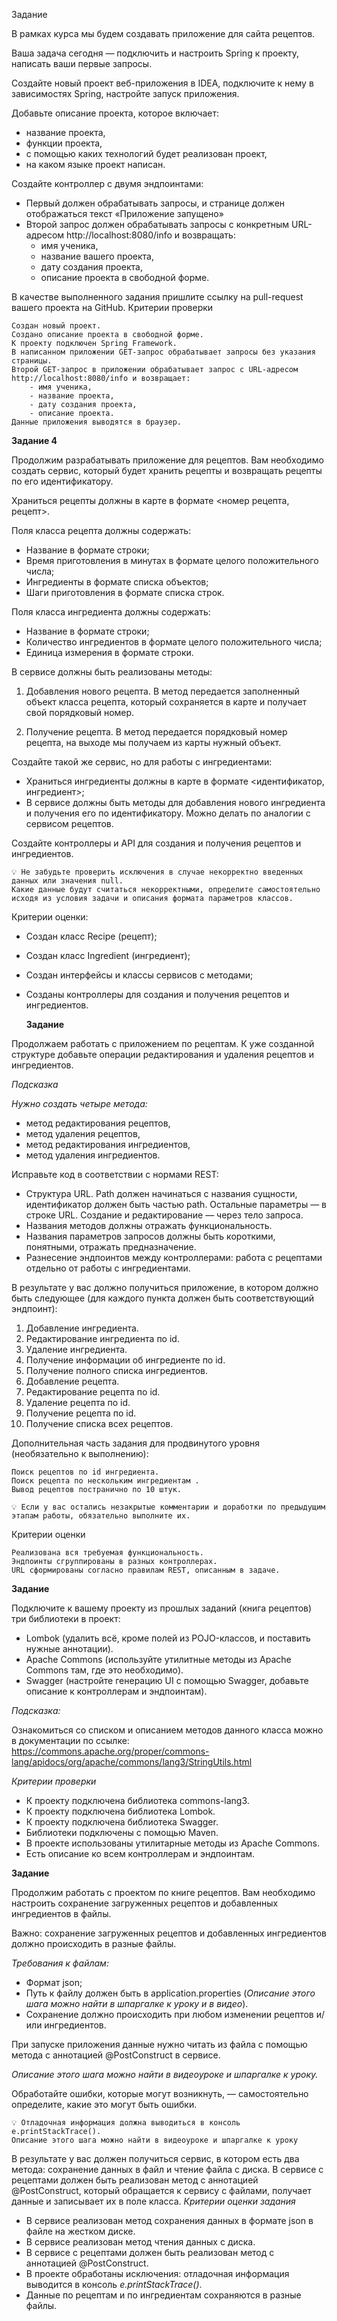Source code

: 
Задание

В рамках курса мы будем создавать приложение для сайта рецептов.

Ваша задача сегодня — подключить и настроить Spring к проекту, написать ваши первые запросы.

Создайте новый проект веб-приложения в IDEA, подключите к нему в зависимостях Spring, настройте запуск приложения.

Добавьте описание проекта, которое включает:

* название проекта,
* функции проекта,
* с помощью каких технологий будет реализован проект,
* на каком языке проект написан.

Создайте контроллер с двумя эндпоинтами:
* Первый должен обрабатывать запросы, и странице должен отображаться текст «Приложение запущено»
* Второй запрос должен обрабатывать запросы с конкретным URL-адресом http://localhost:8080/info и возвращать:
    * имя ученика,
    * название вашего проекта,
    * дату создания проекта,
    * описание проекта в свободной форме.

В качестве выполненного задания пришлите ссылку на pull-request вашего проекта на GitHub.
Критерии проверки

    Создан новый проект.
    Создано описание проекта в свободной форме.
    К проекту подключен Spring Framework.
    В написанном приложении GET-запрос обрабатывает запросы без указания страницы.
    Второй GET-запрос в приложении обрабатывает запрос с URL-адресом http://localhost:8080/info и возвращает:
        - имя ученика,
        - название проекта,
        - дату создания проекта,
        - описание проекта.
    Данные приложения выводятся в браузер.
 
**Задание 4**

Продолжим разрабатывать приложение для рецептов. Вам необходимо создать сервис, который будет хранить рецепты и возвращать рецепты по его идентификатору.

Храниться рецепты должны в карте в формате <номер рецепта, рецепт>.

Поля класса рецепта должны содержать:

* Название в формате строки;
* Время приготовления в минутах в формате целого положительного числа;
* Ингредиенты в формате списка объектов;
* Шаги приготовления в формате списка строк.

Поля класса ингредиента должны содержать:

* Название в формате строки;
* Количество ингредиентов в формате целого положительного числа;
* Единица измерения в формате строки.

В сервисе должны быть реализованы методы:

1. Добавления нового рецепта.
В метод передается заполненный объект класса рецепта, который сохраняется в карте и получает свой порядковый номер.

2. Получение рецепта.
В метод передается порядковый номер рецепта, на выходе мы получаем из карты нужный объект.

Создайте такой же сервис, но для работы с ингредиентами:

* Храниться ингредиенты должны в карте в формате <идентификатор, ингредиент>;
* В сервисе должны быть методы для добавления нового ингредиента и получения его по идентификатору. Можно делать по аналогии с сервисом рецептов.

Создайте контроллеры и API для создания и получения рецептов и ингредиентов.

    💡 Не забудьте проверить исключения в случае некорректно введенных данных или значения null. 
    Какие данные будут считаться некорректными, определите самостоятельно исходя из условия задачи и описания формата параметров классов.

Критерии оценки:

* Создан класс Recipe (рецепт);
* Создан класс Ingredient (ингредиент);
* Создан интерфейсы и классы сервисов с методами;
* Созданы контроллеры для создания и получения рецептов и ингредиентов.


   **Задание**

Продолжаем работать с приложением по рецептам. К уже созданной структуре добавьте операции редактирования и удаления рецептов и ингредиентов.

_Подсказка_

_Нужно создать четыре метода:_

* метод редактирования рецептов,
* метод удаления рецептов,
* метод редактирования ингредиентов,
* метод удаления ингредиентов.

Исправьте код в соответствии с нормами REST:

* Структура URL. Path должен начинаться с названия сущности, идентификатор должен быть частью path. Остальные параметры — в строке URL. Создание и редактирование — через тело запроса.
* Названия методов должны отражать функциональность.
* Названия параметров запросов должны быть короткими, понятными, отражать предназначение.
* Разнесение эндпоинтов между контроллерами: работа с рецептами отдельно от работы с ингредиентами.

В результате у вас должно получиться приложение, в котором должно быть следующее (для каждого пункта должен быть соответствующий эндпоинт):

1. Добавление ингредиента.
2. Редактирование ингредиента по id.
3. Удаление ингредиента.
4. Получение информации об ингредиенте по id.
5. Получение полного списка ингредиентов.
6. Добавление рецепта.
7. Редактирование рецепта по id.
8. Удаление рецепта по id.
9. Получение рецепта по id.
10. Получение списка всех рецептов.

Дополнительная часть задания для продвинутого уровня (необязательно к выполнению):

    Поиск рецептов по id ингредиента.
    Поиск рецепта по нескольким ингредиентам .
    Вывод рецептов постранично по 10 штук.

    💡 Если у вас остались незакрытые комментарии и доработки по предыдущим этапам работы, обязательно выполните их.

Критерии оценки

    Реализована вся требуемая функциональность.
    Эндпоинты сгруппированы в разных контроллерах.
    URL сформированы согласно правилам REST, описанным в задаче.

**Задание**

Подключите к вашему проекту из прошлых заданий (книга рецептов) три библиотеки в проект:

* Lombok (удалить всё, кроме полей из POJO-классов, и поставить нужные аннотации).
* Apache Commons (используйте утилитные методы из Apache Commons там, где это необходимо).
* Swagger (настройте генерацию UI с помощью Swagger, добавьте описание к контроллерам и эндпоинтам).

_Подсказка:_

Ознакомиться со списком и описанием методов данного класса можно в документации по ссылке: https://commons.apache.org/proper/commons-lang/apidocs/org/apache/commons/lang3/StringUtils.html

_Критерии проверки_

* К проекту подключена библиотека commons-lang3.
* К проекту подключена библиотека Lombok.
* К проекту подключена библиотека Swagger.
* Библиотеки подключены с помощью Maven.
* В проекте использованы утилитарные методы из Apache Commons.
* Есть описание ко всем контроллерам и эндпоинтам.

**Задание**

Продолжим работать с проектом по книге рецептов. Вам необходимо настроить сохранение загруженных рецептов и добавленных ингредиентов в файлы.

Важно: сохранение загруженных рецептов и добавленных ингредиентов должно происходить в разные файлы.

_Требования к файлам:_

* Формат json;
* Путь к файлу должен быть в application.properties (_Описание этого шага можно найти в шпаргалке к уроку и в видео_).
* Сохранение должно происходить при любом изменении рецептов и/или ингредиентов.

При запуске приложения данные нужно читать из файла с помощью метода с аннотацией @PostConstruct в сервисе.

_Описание этого шага можно найти в видеоуроке и шпаргалке к уроку._

Обработайте ошибки, которые могут возникнуть, — самостоятельно определите, какие это могут быть ошибки.

    💡 Отладочная информация должна выводиться в консоль e.printStackTrace(). 
    Описание этого шага можно найти в видеоуроке и шпаргалке к уроку

В результате у вас должен получиться сервис, в котором есть два метода: сохранение данных в файл и чтение файла с диска. В сервисе с рецептами должен быть реализован метод с аннотацией @PostConstruct, который обращается к сервису с файлами, получает данные и записывает их в поле класса.
_Критерии оценки задания_

* В сервисе реализован метод сохранения данных в формате json в файле на жестком диске.
* В сервисе реализован метод чтения данных с диска.
* В сервисе с рецептами должен быть реализован метод с аннотацией @PostConstruct.
* В проекте обработаны исключения: отладочная информация выводится в консоль _e.printStackTrace()_.
* Данные по рецептам и по ингредиентам сохраняются в разные файлы.




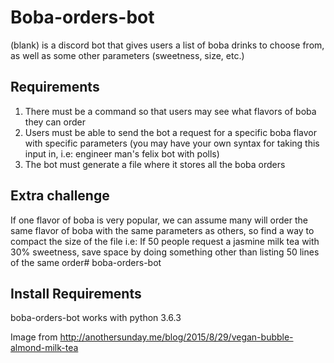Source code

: # Boba-orders-bot
(blank) is a discord bot that gives users a list of boba drinks to choose from, as well as some other parameters (sweetness, size, etc.)
## Requirements
1. There must be a command so that users may see what flavors of boba they  can order
1. Users must be able to send the bot a request for a specific boba flavor with specific parameters (you may have your own syntax for taking this input in, i.e: engineer man's felix bot with polls)
1. The bot must generate a file where it stores all the boba orders
## Extra challenge
If one flavor of boba is very popular, we can assume many will order the same flavor of boba with the same parameters as others, so find a way to compact the size of the file
i.e: If 50 people request a jasmine milk tea with 30% sweetness, save space by doing something other than listing 50 lines of the same order# boba-orders-bot
## Install Requirements
boba-orders-bot works with python 3.6.3

Image from http://anothersunday.me/blog/2015/8/29/vegan-bubble-almond-milk-tea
__________________________________________________
--- EXERCISE INSTRUCTIONS ---
Please give the number of lines in the entries above that hold "формате", with no other words.

--- TASK RESULT ---
10